Daniel Newman, the court-appointed receiver, has asserted that the Florida partners’ finance firms 'had long been insolvent ... and had been losing money.' He has accused them of overstating their revenues and assets to conceal at least $50 million in losses in recent years.
The results on local health care were not good:
By April of this year, Forest Park Hospital had laid off about three-quarters of its staff and reduced its operations to a small emergency department, 20-bed psychiatric ward, laboratory and pharmacy.
'It’s a very dire situation,' said Dr.
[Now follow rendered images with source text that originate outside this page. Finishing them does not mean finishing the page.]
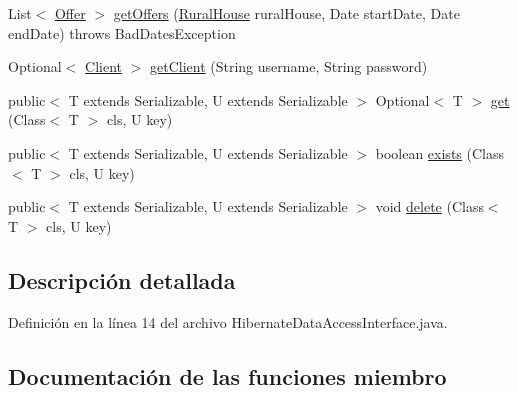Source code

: \begin{DoxyCompactItemize}
\item 
List$<$ \mbox{\hyperlink{classcom_1_1ruralhousejsf_1_1domain_1_1_offer}{Offer}} $>$ \mbox{\hyperlink{interfacecom_1_1ruralhousejsf_1_1data_access_1_1_hibernate_data_access_interface_a2cc9a4e0968b6fde1773f03f3d1ea33c}{get\+Offers}} (\mbox{\hyperlink{classcom_1_1ruralhousejsf_1_1domain_1_1_rural_house}{Rural\+House}} rural\+House, Date start\+Date, Date end\+Date)  throws Bad\+Dates\+Exception
\item 
Optional$<$ \mbox{\hyperlink{classcom_1_1ruralhousejsf_1_1domain_1_1_client}{Client}} $>$ \mbox{\hyperlink{interfacecom_1_1ruralhousejsf_1_1data_access_1_1_hibernate_data_access_interface_abf581529aefd317dffd1d2ca0906c3ac}{get\+Client}} (String username, String password)
\item 
public$<$ T extends Serializable, U extends Serializable $>$ Optional$<$ T $>$ \mbox{\hyperlink{interfacecom_1_1ruralhousejsf_1_1data_access_1_1_hibernate_data_access_interface_a59446f9ebfa6acfa2315debdca84d360}{get}} (Class$<$ T $>$ cls, U key)
\item 
public$<$ T extends Serializable, U extends Serializable $>$ boolean \mbox{\hyperlink{interfacecom_1_1ruralhousejsf_1_1data_access_1_1_hibernate_data_access_interface_ac4fef50cac8142bfd12685d7fe48d926}{exists}} (Class$<$ T $>$ cls, U key)
\item 
public$<$ T extends Serializable, U extends Serializable $>$ void \mbox{\hyperlink{interfacecom_1_1ruralhousejsf_1_1data_access_1_1_hibernate_data_access_interface_a887957b637255d48878d157ee414027a}{delete}} (Class$<$ T $>$ cls, U key)
\end{DoxyCompactItemize}


\subsection{Descripción detallada}


Definición en la línea 14 del archivo Hibernate\+Data\+Access\+Interface.\+java.



\subsection{Documentación de las funciones miembro}
\mbox{\label{interfacecom_1_1ruralhousejsf_1_1data_access_1_1_hibernate_data_access_interface_a4671ad8ff75ef8a9195974dbdcd95e7f}} 
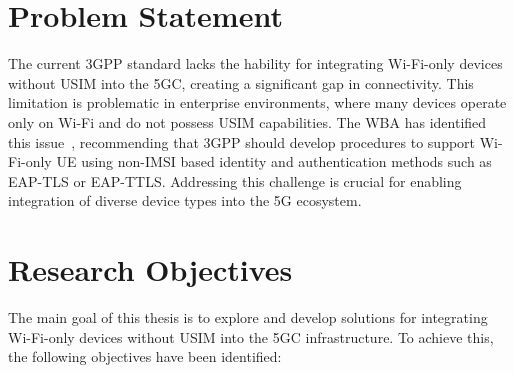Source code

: \section{Problem Statement}

The current \ac{3GPP} standard lacks the hability for integrating Wi-Fi-only devices without \ac{USIM} into the \ac{5GC}, creating a significant gap in connectivity. This limitation is problematic in enterprise environments, where many devices operate only on Wi-Fi and do not possess \ac{USIM} capabilities. The \ac{WBA} has identified this issue~\cite{wba-04-2021-p59}, recommending that \ac{3GPP} should develop procedures to support Wi-Fi-only \ac{UE} using non-\acs{IMSI} based identity and authentication methods such as \ac{EAP-TLS} or \ac{EAP-TTLS}. Addressing this challenge is crucial for enabling integration of diverse device types into the \ac{5G} ecosystem.

\section{Research Objectives}

The main goal of this thesis is to explore and develop solutions for integrating Wi-Fi-only devices without \ac{USIM} into the \ac{5GC} infrastructure. To achieve this, the following objectives have been identified:


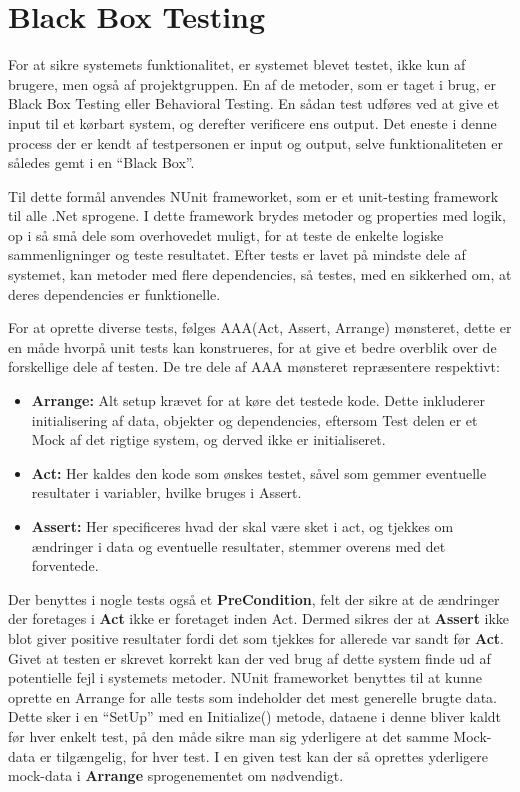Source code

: \section{Black Box Testing}\label{BBtest}
For at sikre systemets funktionalitet, er systemet blevet testet, ikke kun af brugere, men også af projektgruppen.
En af de metoder, som er taget i brug, er Black Box Testing eller Behavioral Testing.
En sådan test udføres ved at give et input til et kørbart system, og derefter verificere ens output.
Det eneste i denne process der er kendt af testpersonen er input og output, selve funktionaliteten er således gemt i en ``Black Box''. \citep{Black_Box}

Til dette formål anvendes NUnit frameworket, som er et unit-testing framework til alle .Net sprogene.
I dette framework brydes metoder og properties med logik, op i så små dele som overhovedet muligt, for at teste de enkelte logiske sammenligninger og teste resultatet.
Efter tests er lavet på mindste dele af systemet, kan metoder med flere dependencies, så testes, med en sikkerhed om, at deres dependencies er funktionelle.
\citep{Unit_Testing}

For at oprette diverse tests, følges AAA(Act, Assert, Arrange) mønsteret, dette er en måde hvorpå unit tests kan konstrueres, for at give et bedre overblik over de forskellige dele af testen.
\citep{Writing_Your_Tests}
De tre dele af AAA mønsteret repræsentere respektivt:
\begin{itemize}
  \item \textbf{Arrange:} Alt setup krævet for at køre det testede kode. Dette inkluderer initialisering af data, objekter og dependencies, eftersom Test delen er et Mock af det rigtige system, og derved ikke er initialiseret.
  \item \textbf{Act:} Her kaldes den kode som ønskes testet, såvel som gemmer eventuelle resultater i variabler, hvilke bruges i Assert.
  \item \textbf{Assert:} Her specificeres hvad der skal være sket i act, og tjekkes om ændringer i data og eventuelle resultater, stemmer overens med det forventede.
\end{itemize}
Der benyttes i nogle tests også et \textbf{PreCondition}, felt der sikre at de ændringer der foretages i \textbf{Act} ikke er foretaget inden Act. 
Dermed sikres der at \textbf{Assert} ikke blot giver positive resultater fordi det som tjekkes for allerede var sandt før \textbf{Act}.
Givet at testen er skrevet korrekt kan der ved brug af dette system finde ud af potentielle fejl i systemets metoder.
NUnit frameworket benyttes til at kunne oprette en Arrange for alle tests som indeholder det mest generelle brugte data.
Dette sker i en ``SetUp'' med en Initialize() metode, dataene i denne bliver kaldt før hver enkelt test, på den måde sikre man sig yderligere at det samme Mock-data er tilgængelig, for hver test.
I en given test kan der så oprettes yderligere mock-data i \textbf{Arrange} sprogenementet om nødvendigt.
James Buford, president of the Urban League and a former member of the Forest Park Hospital’s board. 'It wouldn’t surprise me if the hospital went under. There hasn’t been a necessary infusion of capital to make it work.'
Today, Forest Park Hospital is an almost empty landmark that overlooks the renovated Highway 40 (Interstate 64). The hospital is trying to use only one of its six floors and staffs a few dozen patient beds. Meanwhile, St. Alexius Hospital continues to offer a range of patient services, though it staffs only about one-third of its 456 licensed beds.
First, I must admit that it is possible that the two St Louis hospitals could not have been maintained in their original configurations by even the most knowledgeable, dedicated, and visionary leadership. It may be that there location was untenable, given the growth of powerful competitors.
However, it is hard to believe that the complex financial maneuvers in which they were caught up provided any benefits to patients, health care, or health professionals. Instead, it is likely that these maneuvers provided considerable personal gains to the people behind them (although these were not investigated in the St Louis Post Dispatch story).
The big lesson: be very skeptical of glorious promises, especially those that come from new health care leaders who turn out to have no knowledge or background in health care. (Note that the leaders of Success Healthcare had no apparent background in actually providing health care, and no apparent commitment to the values health care professionals ought to support.) When you meet the new boss, assume at best he or she will be "same as the old boss," (to the lyrics of "Won't Get Fooled Again.") We seem to be caught up in a business culture in which every new leader and fashionable management strategy is hyped and spun, and somehow people believe it all, forgetting how badly the previously hyped leaders and strategies crashed.
How many times have we health professionals been told the new CEO, the new corporation taking over, the new business strategy will make everything better? How often has that been true?
Health care desperately needs leadership that understand the context, and believes in the values. The quick buck artists have been making themselves rich, while health care on the ground becomes poor. How much money goes into the pocket of the clever leaders for their fancy financial maneuvers, rather than to provide patient care? The answer might explain why US health care is the most expensive in the world, while primary care, and in this case, basic hospital acute care becomes less available.